GOAL OF THE EXERCISE: Copy each line of the data beneath in which the word "imag" appears.

MATERIAL PROVIDED:
....

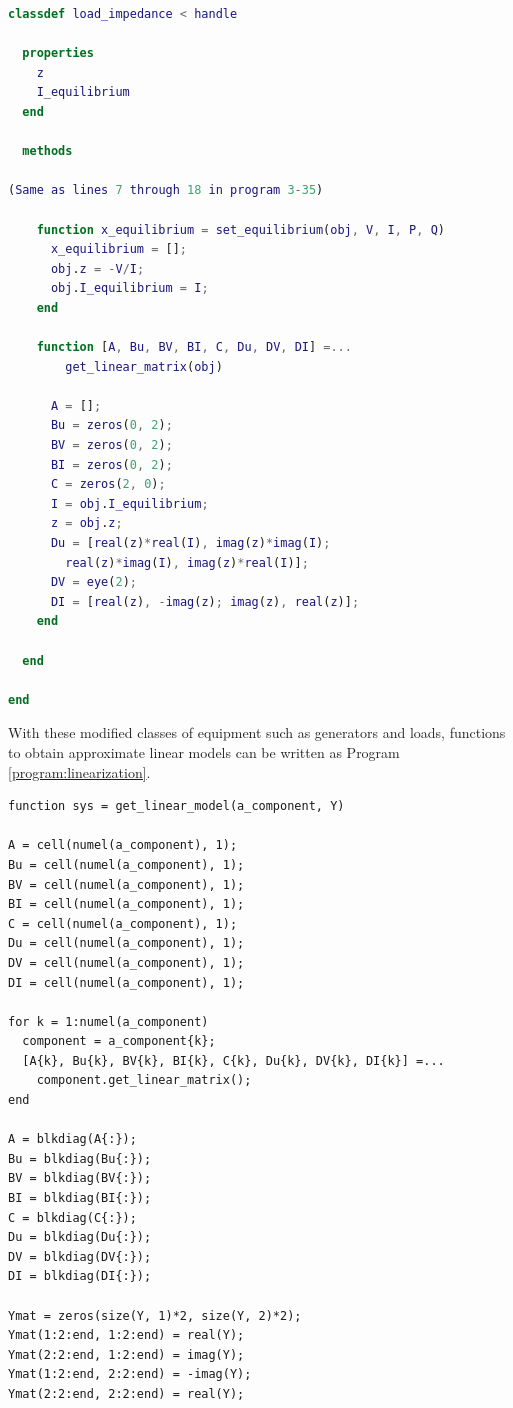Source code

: \documentclass[graybox, envcountchap]{svmult}
\begin{document}
\begin{example}
\smallskip
\begin{lstlisting}[language=Matlab, caption=load\_impedance.m, label={program:load_matrix}]
classdef load_impedance < handle
  
  properties
    z
    I_equilibrium
  end
  
  methods

(Same as lines 7 through 18 in program 3-35)
   
    function x_equilibrium = set_equilibrium(obj, V, I, P, Q)
      x_equilibrium = [];
      obj.z = -V/I;
      obj.I_equilibrium = I;
    end
    
    function [A, Bu, BV, BI, C, Du, DV, DI] =...
        get_linear_matrix(obj)
      
      A = [];
      Bu = zeros(0, 2);
      BV = zeros(0, 2);
      BI = zeros(0, 2);
      C = zeros(2, 0);
      I = obj.I_equilibrium;
      z = obj.z;
      Du = [real(z)*real(I), imag(z)*imag(I);
        real(z)*imag(I), imag(z)*real(I)];
      DV = eye(2);
      DI = [real(z), -imag(z); imag(z), real(z)];
    end
    
  end
  
end
\end{lstlisting}

With these modified classes of equipment such as generators and loads, functions to obtain approximate linear models can be written as Program \ref{program:linearization}.

\smallskip
\begin{PROGRAMA}[count,title={get\_linear\_model.m}]\label{program:linearization}
\begin{verbatim}
function sys = get_linear_model(a_component, Y)

A = cell(numel(a_component), 1);
Bu = cell(numel(a_component), 1);
BV = cell(numel(a_component), 1);
BI = cell(numel(a_component), 1);
C = cell(numel(a_component), 1);
Du = cell(numel(a_component), 1);
DV = cell(numel(a_component), 1);
DI = cell(numel(a_component), 1);

for k = 1:numel(a_component)
  component = a_component{k};
  [A{k}, Bu{k}, BV{k}, BI{k}, C{k}, Du{k}, DV{k}, DI{k}] =...
    component.get_linear_matrix();
end

A = blkdiag(A{:});
Bu = blkdiag(Bu{:});
BV = blkdiag(BV{:});
BI = blkdiag(BI{:});
C = blkdiag(C{:});
Du = blkdiag(Du{:});
DV = blkdiag(DV{:});
DI = blkdiag(DI{:});

Ymat = zeros(size(Y, 1)*2, size(Y, 2)*2);
Ymat(1:2:end, 1:2:end) = real(Y);
Ymat(2:2:end, 1:2:end) = imag(Y);
Ymat(1:2:end, 2:2:end) = -imag(Y);
Ymat(2:2:end, 2:2:end) = real(Y);


\end{verbatim}
\end{PROGRAMA}
\end{example}
\end{document}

....

ANSWER FOR THIS EXERCISE:
      Du = [real(z)*real(I), imag(z)*imag(I);
        real(z)*imag(I), imag(z)*real(I)];
      DI = [real(z), -imag(z); imag(z), real(z)];
Ymat(2:2:end, 1:2:end) = imag(Y);
Ymat(1:2:end, 2:2:end) = -imag(Y);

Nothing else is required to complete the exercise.